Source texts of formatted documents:
-=-=-=-=-

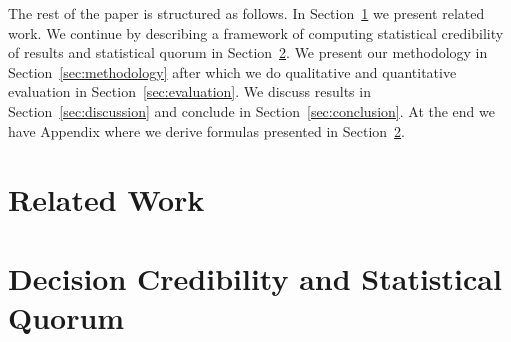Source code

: \documentclass[format=acmsmall, review=true, screen=true, anonymous=true]{acmart}
\begin{document}
The rest of the paper is structured as follows. In Section~\ref{sec:related-work} we
present related work. We continue by describing a framework of computing statistical
credibility of results and statistical quorum in Section~\ref{sec:decision-credibility}.
We present our methodology in Section~\ref{sec:methodology} after which we do qualitative and
quantitative evaluation in Section~\ref{sec:evaluation}. We discuss results in
Section~\ref{sec:discussion} and conclude in Section~\ref{sec:conclusion}. At the end we
have Appendix where we derive formulas presented in Section~\ref{sec:decision-credibility}.

\section{Related Work}
\label{sec:related-work}

%
%

\section{Decision Credibility and Statistical Quorum}
\label{sec:decision-credibility}

%
\end{document}
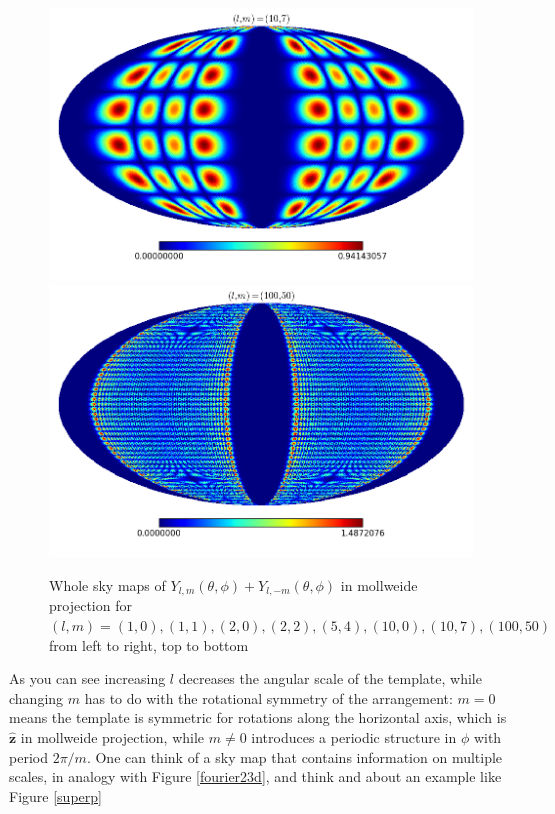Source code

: \documentclass[11pt, a4paper,oneside,openright]{book}
\numberwithin{equation}{section}
\begin{document}
\begin{figure}
\begin{center}
\includegraphics[scale=0.3]{Fourier/(10,7).png}
\includegraphics[scale=0.3]{Fourier/(100,50).png}
\end{center}
\caption{Whole sky maps of $Y_{l,m}(\theta,\phi)+Y_{l,-m}(\theta ,\phi)$ in mollweide projection for $(l,m)=(1,0),(1,1),(2,0),(2,2),(5,4),(10,0),(10,7),(100,50)$ 
from left to right, top to bottom}
\label{sphharmonics}
\end{figure}
As you can see increasing $l$ decreases the angular scale of the template, while changing $m$ has to do with the rotational symmetry of the arrangement: $m=0$ means the template is symmetric for rotations along the horizontal axis, which is $\mathbf{\hat{z}}$ in mollweide projection, while $m\neq 0$ introduces a periodic structure in $\phi$ with period $2\pi/m$. One can think of a sky map that contains information on multiple scales, in analogy with Figure \ref{fourier23d}, and think and about an example like Figure \ref{superp}
\end{document}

-=-=-=-=-

Copy every record exactly, but skip the pictures.

Written answer
Source code

: \documentclass[format=acmsmall, review=true, screen=true, anonymous=true]{acmart}
\begin{document}
The rest of the paper is structured as follows. In Section~\ref{sec:related-work} we
present related work. We continue by describing a framework of computing statistical
credibility of results and statistical quorum in Section~\ref{sec:decision-credibility}.
We present our methodology in Section~\ref{sec:methodology} after which we do qualitative and
quantitative evaluation in Section~\ref{sec:evaluation}. We discuss results in
Section~\ref{sec:discussion} and conclude in Section~\ref{sec:conclusion}. At the end we
have Appendix where we derive formulas presented in Section~\ref{sec:decision-credibility}.

\section{Related Work}
\label{sec:related-work}

%
%

\section{Decision Credibility and Statistical Quorum}
\label{sec:decision-credibility}

%
\end{document}
Source code

: \documentclass[11pt, a4paper,oneside,openright]{book}
\numberwithin{equation}{section}
\begin{document}
\begin{figure}
\begin{center}
\includegraphics[scale=0.3]{Fourier/(10,7).png}
\includegraphics[scale=0.3]{Fourier/(100,50).png}
\end{center}
\caption{Whole sky maps of $Y_{l,m}(\theta,\phi)+Y_{l,-m}(\theta ,\phi)$ in mollweide projection for $(l,m)=(1,0),(1,1),(2,0),(2,2),(5,4),(10,0),(10,7),(100,50)$ 
from left to right, top to bottom}
\label{sphharmonics}
\end{figure}
As you can see increasing $l$ decreases the angular scale of the template, while changing $m$ has to do with the rotational symmetry of the arrangement: $m=0$ means the template is symmetric for rotations along the horizontal axis, which is $\mathbf{\hat{z}}$ in mollweide projection, while $m\neq 0$ introduces a periodic structure in $\phi$ with period $2\pi/m$. One can think of a sky map that contains information on multiple scales, in analogy with Figure \ref{fourier23d}, and think and about an example like Figure \ref{superp}
\end{document}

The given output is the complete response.